It changes depending on the stage of development. That one point seems to be missed by many. I am currently about 255-260lbs (dieting now but by no means trying to get truly "ripped"). No newbie should be lifting just like me. My training evolved into what I do now. My chest training, for instance, revolves largely around machines lately. Mind you, they are Hammer Strength plate loaded machines (not cable machines), but they are still classified as "machines".
I saw the greatest difference in strength gains (after I hit 405lbs as a max weight on flat bench press) with dumbbells. It also seemed to help me grow better after that point. The only reason I don't do these exclusively now is because the effort to get dumbbells needed to continue stimulating growth into position takes a shit load of effort without a spotter. I would literally tire myself out just getting the weight ready to be lifted. If I had a spotter who was strong enough for me to confide in, I would probably add them back in.
My rating would as:
beginners- flat bench press with the addition of dumbbells for possibly one movement. The rest of the exercises can revolve around the barbell (inclines, declines) as it helps the development of every muscle used to stabilize the weight. It also teaches balance.
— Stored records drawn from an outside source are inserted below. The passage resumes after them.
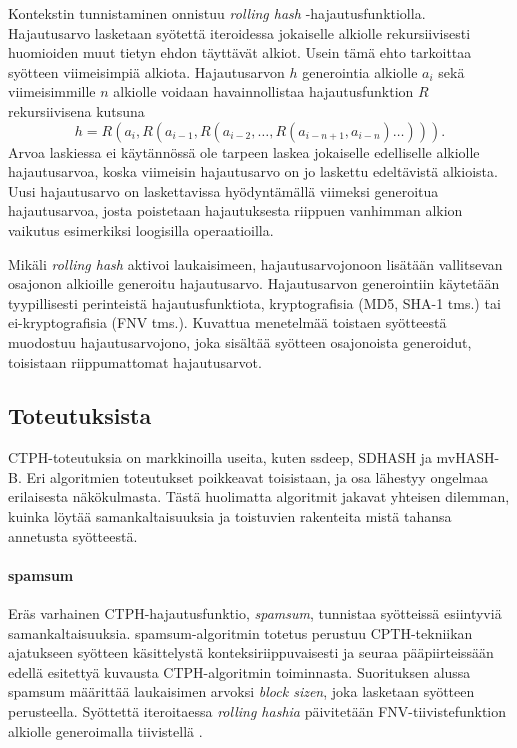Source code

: \documentclass[12pt, a4paper]{article}
\begin{document}
	Kontekstin tunnistaminen onnistuu \textit{rolling hash} -hajautusfunktiolla. Hajautusarvo
	lasketaan syötettä iteroidessa jokaiselle alkiolle rekursiivisesti huomioiden muut tietyn
	ehdon täyttävät alkiot. Usein tämä ehto tarkoittaa syötteen viimeisimpiä alkiota.
	Hajautusarvon $h$ generointia alkiolle $a_i$ sekä viimeisimmille $n$ alkiolle voidaan
	havainnollistaa hajautusfunktion $R$ rekursiivisena kutsuna 
	\[h = R(a_i, R(a_{i-1}, R(a_{i-2}, \ldots, R(a_{i - n + 1}, a_{i - n}) \ldots ))).\]
	Arvoa laskiessa ei käytännössä ole tarpeen laskea jokaiselle edelliselle alkiolle
	hajautusarvoa, koska viimeisin hajautusarvo on
	jo laskettu edeltävistä alkioista. Uusi hajautusarvo on laskettavissa
	hyödyntämällä viimeksi generoitua hajautusarvoa, josta poistetaan
	hajautuksesta riippuen vanhimman alkion vaikutus esimerkiksi loogisilla operaatioilla.

	Mikäli \textit{rolling hash} aktivoi laukaisimeen,
	hajautusarvojonoon lisätään vallitsevan osajonon
	alkioille generoitu hajautusarvo.
	Hajautusarvon generointiin käytetään tyypillisesti perinteistä
	hajautusfunktiota, kryptografisia (MD5, SHA-1 tms.) tai ei-kryptografisia (FNV tms.).
	Kuvattua menetelmää toistaen syötteestä muodostuu hajautusarvojono,
		joka sisältää syötteen osajonoista generoidut, toisistaan
		riippumattomat hajautusarvot.

	\subsection*{Toteutuksista}

	CTPH-toteutuksia on markkinoilla useita, kuten ssdeep, SDHASH ja mvHASH-B.
	Eri algoritmien toteutukset poikkeavat toisistaan, ja osa lähestyy
	ongelmaa erilaisesta näkökulmasta. Tästä huolimatta algoritmit
	jakavat yhteisen dilemman, kuinka löytää samankaltaisuuksia ja
	toistuvien rakenteita mistä tahansa annetusta syötteestä.

	\paragraph{spamsum}
	Eräs varhainen CTPH-hajautusfunktio, \textit{spamsum}, tunnistaa
	syötteissä esiintyviä samankaltaisuuksia. spamsum-algoritmin
	totetus perustuu CPTH-tekniikan ajatukseen syötteen käsittelystä konteksiriippuvaisesti
	ja seuraa pääpiirteissään edellä esitettyä kuvausta CTPH-algoritmin toiminnasta.
	Suorituksen alussa spamsum määrittää laukaisimen arvoksi \textit{block sizen},
	joka lasketaan syötteen perusteella.
	Syöttettä iteroitaessa \textit{rolling hashia} päivitetään FNV-tiivistefunktion
	alkiolle generoimalla tiivistellä \parencite{IDENT}. 
\end{document}
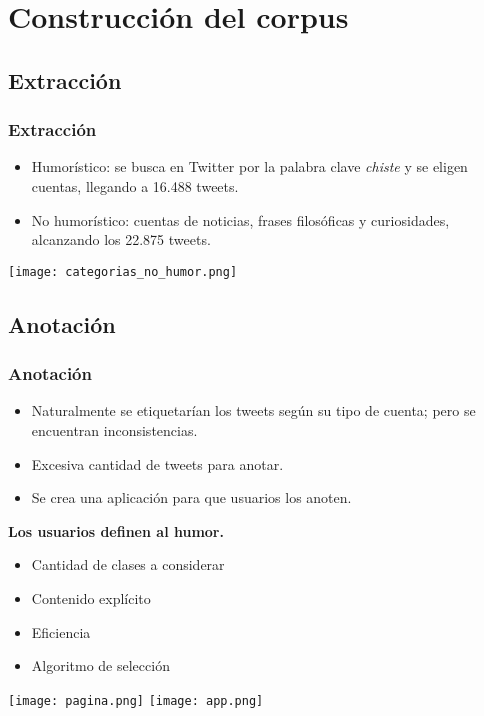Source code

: \section{Construcción del corpus}

\subsection{Extracción}
\begin{frame}[allowframebreaks]
    \frametitle{Extracción}

    \begin{itemize}
        \item Humorístico: se busca en Twitter por la palabra clave \emph{chiste} y se eligen cuentas, llegando a 16.488 tweets.
        \item No humorístico: cuentas de noticias, frases filosóficas y curiosidades, alcanzando los 22.875 tweets.
    \end{itemize}

    \begin{center}
        \texttt{[image: categorias\_no\_humor.png]}
    \end{center}
\end{frame}

\subsection{Anotación}
\begin{frame}[allowframebreaks]
    \frametitle{Anotación}

    \begin{itemize}
        \item Naturalmente se etiquetarían los tweets según su tipo de cuenta; pero se encuentran inconsistencias.
        \item Excesiva cantidad de tweets para anotar.
        \item Se crea una aplicación para que usuarios los anoten.
    \end{itemize}

    \begin{center}
        \bf
        Los usuarios definen al humor.
    \end{center}

    \framebreak

    \begin{itemize}
        \item Cantidad de clases a considerar
        \item Contenido explícito
        \item Eficiencia
        \item Algoritmo de selección
    \end{itemize}

    \framebreak

    \begin{center}
        \texttt{[image: pagina.png]}
        \hspace{1cm}
        \texttt{[image: app.png]}
    \end{center}
\end{frame}

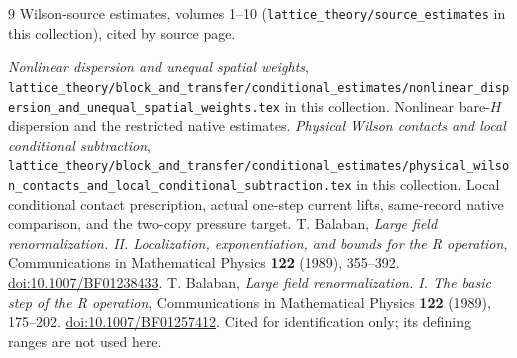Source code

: \documentclass[11pt,letterpaper]{article}
\theoremstyle{plain}
\theoremstyle{remark}\newtheorem{remark}[theorem]{Scope}
\begin{document}
\begingroup\small\raggedright
\begin{thebibliography}{9}
\setlength{\itemsep}{3pt}
 Wilson-source estimates, volumes 1--10 (\texttt{lattice\_theory/source\_estimates} in this collection), cited by source page.

 \emph{Nonlinear dispersion and unequal spatial weights}, \texttt{lattice\_theory/block\_and\_transfer/conditional\_estimates/nonlinear\_dispersion\_and\_unequal\_spatial\_weights.tex} in this collection. Nonlinear bare-$H$ dispersion and
the restricted native estimates.
 \emph{Physical Wilson contacts and local conditional subtraction}, \texttt{lattice\_theory/block\_and\_transfer/conditional\_estimates/physical\_wilson\_contacts\_and\_local\_conditional\_subtraction.tex} in this collection.
Local conditional contact prescription, actual one-step current lifts,
same-record native comparison, and the two-copy pressure target.
 T. Balaban, \emph{Large field renormalization. II.
Localization, exponentiation, and bounds for the R operation},
Communications in Mathematical Physics \textbf{122} (1989), 355--392.
\href{https://doi.org/10.1007/BF01238433}{doi:10.1007/BF01238433}.
 T. Balaban, \emph{Large field renormalization. I.
The basic step of the R operation}, Communications in Mathematical Physics
\textbf{122} (1989), 175--202.
\href{https://doi.org/10.1007/BF01257412}{doi:10.1007/BF01257412}.
Cited for identification only; its defining ranges are not used here.
\end{thebibliography}
\endgroup
\end{document}
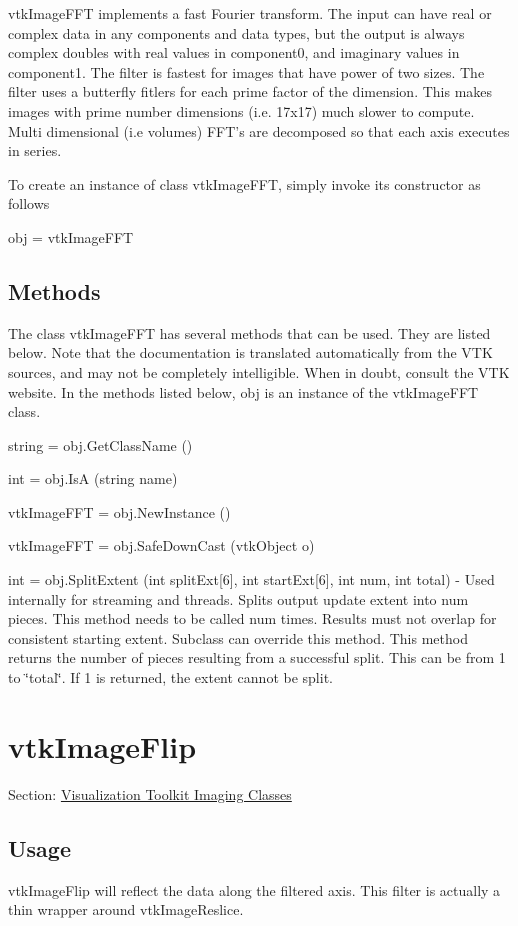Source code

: vtk\-Image\-F\-F\-T implements a fast Fourier transform. The input can have real or complex data in any components and data types, but the output is always complex doubles with real values in component0, and imaginary values in component1. The filter is fastest for images that have power of two sizes. The filter uses a butterfly fitlers for each prime factor of the dimension. This makes images with prime number dimensions (i.\-e. 17x17) much slower to compute. Multi dimensional (i.\-e volumes) F\-F\-T's are decomposed so that each axis executes in series.

To create an instance of class vtk\-Image\-F\-F\-T, simply invoke its constructor as follows \begin{DoxyVerb}  obj = vtkImageFFT
\end{DoxyVerb}
 \hypertarget{vtkwidgets_vtkxyplotwidget_Methods}{}\subsection{Methods}\label{vtkwidgets_vtkxyplotwidget_Methods}
The class vtk\-Image\-F\-F\-T has several methods that can be used. They are listed below. Note that the documentation is translated automatically from the V\-T\-K sources, and may not be completely intelligible. When in doubt, consult the V\-T\-K website. In the methods listed below, {\ttfamily obj} is an instance of the vtk\-Image\-F\-F\-T class. 
\begin{DoxyItemize}
\item {\ttfamily string = obj.\-Get\-Class\-Name ()}  
\item {\ttfamily int = obj.\-Is\-A (string name)}  
\item {\ttfamily vtk\-Image\-F\-F\-T = obj.\-New\-Instance ()}  
\item {\ttfamily vtk\-Image\-F\-F\-T = obj.\-Safe\-Down\-Cast (vtk\-Object o)}  
\item {\ttfamily int = obj.\-Split\-Extent (int split\-Ext\mbox{[}6\mbox{]}, int start\-Ext\mbox{[}6\mbox{]}, int num, int total)} -\/ Used internally for streaming and threads. Splits output update extent into num pieces. This method needs to be called num times. Results must not overlap for consistent starting extent. Subclass can override this method. This method returns the number of pieces resulting from a successful split. This can be from 1 to \char`\"{}total\char`\"{}. If 1 is returned, the extent cannot be split.  
\end{DoxyItemize}\hypertarget{vtkimaging_vtkimageflip}{}\section{vtk\-Image\-Flip}\label{vtkimaging_vtkimageflip}
Section\-: \hyperlink{sec_vtkimaging}{Visualization Toolkit Imaging Classes} \hypertarget{vtkwidgets_vtkxyplotwidget_Usage}{}\subsection{Usage}\label{vtkwidgets_vtkxyplotwidget_Usage}
vtk\-Image\-Flip will reflect the data along the filtered axis. This filter is actually a thin wrapper around vtk\-Image\-Reslice.

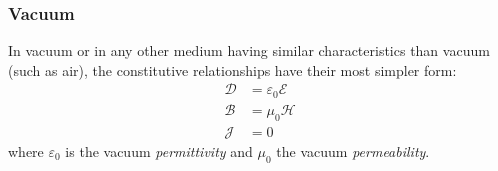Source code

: 
\subsubsection{Vacuum}
In vacuum or in any other medium having similar characteristics than vacuum (such as air), the constitutive relationships have their most simpler form:
\begin{subequations}
 \begin{align}
  \boldsymbol{\mathcal{D}} &= \varepsilon_0 \boldsymbol{\mathcal{E}} \\
  \boldsymbol{\mathcal{B}} &= \mu_0 \boldsymbol{\mathcal{H}} \\
  \boldsymbol{\mathcal{J}} &= 0
 \end{align}
\end{subequations}
where $\varepsilon_0$ is the vacuum \emph{permittivity} and $\mu_0$ the vacuum \emph{permeability}. 

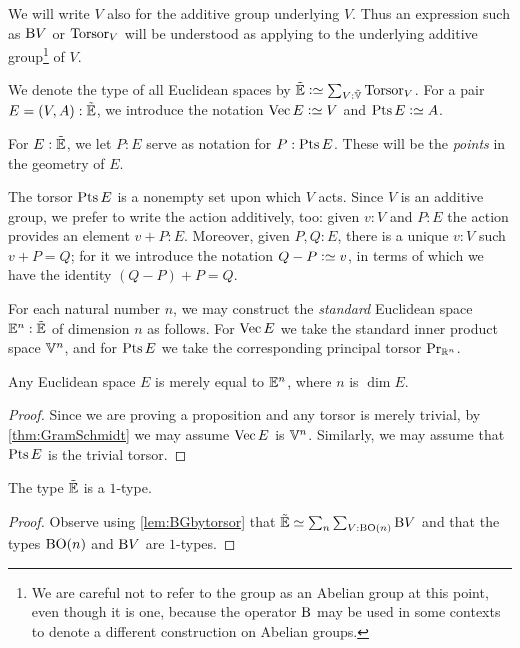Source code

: We will write $V$ also for the additive group underlying $V$.  Thus an
expression such as $\mathrm{B} V$ or $\mathrm{Torsor}_V$ will be understood as applying to
the underlying additive group\footnote{We are careful not to refer to the group
  as an Abelian group at this point, even though it is one, because the
  operator $\mathrm{B}$ may be used in some contexts to denote a different construction
  on Abelian groups.}
of $V$.

We denote the type of all Euclidean spaces by $\ES \defeq \sum_{V:\OS} \typetorsor_V$.
For a pair $E = (V,A) : {\tilde {\mathbb E}}$, we introduce the notation $\Vectors E \defeq V$ and $\Points E \defeq A$.

For $E:{\tilde {\mathbb E}}$, we let $P:E$ serve as notation for $P:\Points E$.  These will be
the {\em points} in the geometry of $E$.

The torsor $\Points E$ is a nonempty set upon which $V$ acts.  Since $V$ is an
additive group, we prefer to write the action additively, too: given $v:V$ and
$P:E$ the action provides an element $v+P:E$.  Moreover, given $P,Q:E$, there
is a unique $v:V$ such $v+P = Q$; for it we introduce the notation $Q-P \defeq
v$, in terms of which we have the identity $(Q-P)+P=Q$.

For each natural number $n$, we may construct the {\em standard} Euclidean
space $\mathbb E^n : {\tilde {\mathbb E}}$ of dimension $n$ as follows.  For $\Vectors E$ we take the
standard inner product space $\mathbb V^n$, and for $\Points E$ we take the
corresponding principal torsor $\mathrm{Pr}_{{\mathbb{R}^n}}$.

\begin{theorem}\label{thm:EuclideanNormalization}
  Any Euclidean space $E$ is merely equal to $\mathbb E^n$, where $n$ is $\dim E$.
\end{theorem}

\begin{proof}
  Since we are proving a proposition and any torsor is merely trivial, by
  \cref{thm:GramSchmidt} we may assume $\Vectors E$ is $\mathbb V^n$.  Similarly, we
  may assume that $\Points E$ is the trivial torsor.
\end{proof}

\begin{lemma}\label{lem:EuclideanSpace1Type}
  The type ${\tilde {\mathbb E}}$ is a $1$-type.
\end{lemma}

\begin{proof}
  Observe using \cref{lem:BGbytorsor} that
  ${\tilde {\mathbb E}} \simeq \sum_n \sum_{V:\mathrm{B} \mathrm{O}(n)} \mathrm{B} V$ and that the
  types $\mathrm{B} \mathrm{O}(n)$ and $\mathrm{B} V$ are $1$-types.
\end{proof}

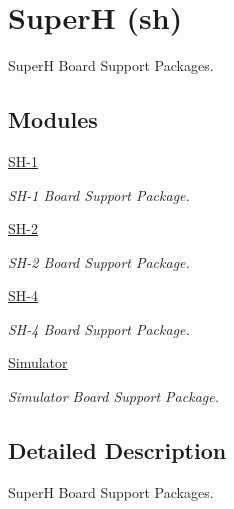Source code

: \hypertarget{group__RTEMSBSPsSH}{}\section{SuperH (sh)}
\label{group__RTEMSBSPsSH}


SuperH Board Support Packages.  


\subsection*{Modules}
\begin{DoxyCompactItemize}
\item 
\mbox{\hyperlink{group__RTEMSBSPsSH1}{S\+H-\/1}}
\begin{DoxyCompactList}\small\item\em S\+H-\/1 Board Support Package. \end{DoxyCompactList}\item 
\mbox{\hyperlink{group__RTEMSBSPsSH2}{S\+H-\/2}}
\begin{DoxyCompactList}\small\item\em S\+H-\/2 Board Support Package. \end{DoxyCompactList}\item 
\mbox{\hyperlink{group__RTEMSBSPsSH4}{S\+H-\/4}}
\begin{DoxyCompactList}\small\item\em S\+H-\/4 Board Support Package. \end{DoxyCompactList}\item 
\mbox{\hyperlink{group__RTEMSBSPsSHSim}{Simulator}}
\begin{DoxyCompactList}\small\item\em Simulator Board Support Package. \end{DoxyCompactList}\end{DoxyCompactItemize}


\subsection{Detailed Description}
SuperH Board Support Packages. 

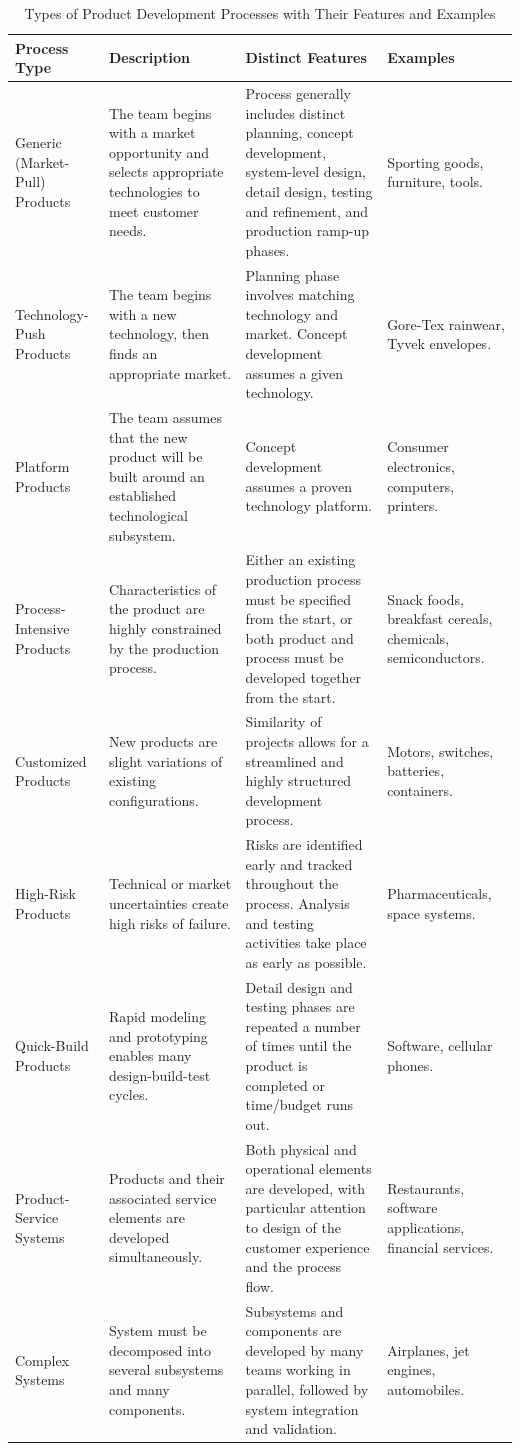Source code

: \begin{longtable}{|p{3.2cm}|p{4.2cm}|p{5.4cm}|p{2.5cm}|}
\caption{Types of Product Development Processes with Their Features and Examples}
\label{tab:session2-process-types} \\
\hline
\textbf{Process Type} & \textbf{Description} & \textbf{Distinct Features} & \textbf{Examples} \\
\hline
Generic (Market-Pull) Products & The team begins with a market opportunity and selects appropriate technologies to meet customer needs. & Process generally includes distinct planning, concept development, system-level design, detail design, testing and refinement, and production ramp-up phases. & Sporting goods, furniture, tools. \\
\hline
Technology-Push Products & The team begins with a new technology, then finds an appropriate market. & Planning phase involves matching technology and market. Concept development assumes a given technology. & Gore-Tex rainwear, Tyvek envelopes. \\
\hline
Platform Products & The team assumes that the new product will be built around an established technological subsystem. & Concept development assumes a proven technology platform. & Consumer electronics, computers, printers. \\
\hline
Process-Intensive Products & Characteristics of the product are highly constrained by the production process. & Either an existing production process must be specified from the start, or both product and process must be developed together from the start. & Snack foods, breakfast cereals, chemicals, semiconductors. \\
\hline
Customized Products & New products are slight variations of existing configurations. & Similarity of projects allows for a streamlined and highly structured development process. & Motors, switches, batteries, containers. \\
\hline
High-Risk Products & Technical or market uncertainties create high risks of failure. & Risks are identified early and tracked throughout the process. Analysis and testing activities take place as early as possible. & Pharmaceuticals, space systems. \\
\hline
Quick-Build Products & Rapid modeling and prototyping enables many design-build-test cycles. & Detail design and testing phases are repeated a number of times until the product is completed or time/budget runs out. & Software, cellular phones. \\
\hline
Product-Service Systems & Products and their associated service elements are developed simultaneously. & Both physical and operational elements are developed, with particular attention to design of the customer experience and the process flow. & Restaurants, software applications, financial services. \\
\hline
Complex Systems & System must be decomposed into several subsystems and many components. & Subsystems and components are developed by many teams working in parallel, followed by system integration and validation. & Airplanes, jet engines, automobiles. \\
\hline
\end{longtable}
Intermediates- a move away from barbells and more of a focus on dumbbells and some "good machines" like Hammer Sttrength thrown in. I began doing the pec deck as a very last movement just to get more blood in the area. I consider it a very poor overall mass exercise.
Beyond intermediate- You do whatever the hell keeps you growing and getting stronger. For me, that includes HS machines laregly as I need no spotter and can continue pushing my limits. My only drawback is that their incline machines only hold 5 plates a side. That isn't bragging, it is simply the truth.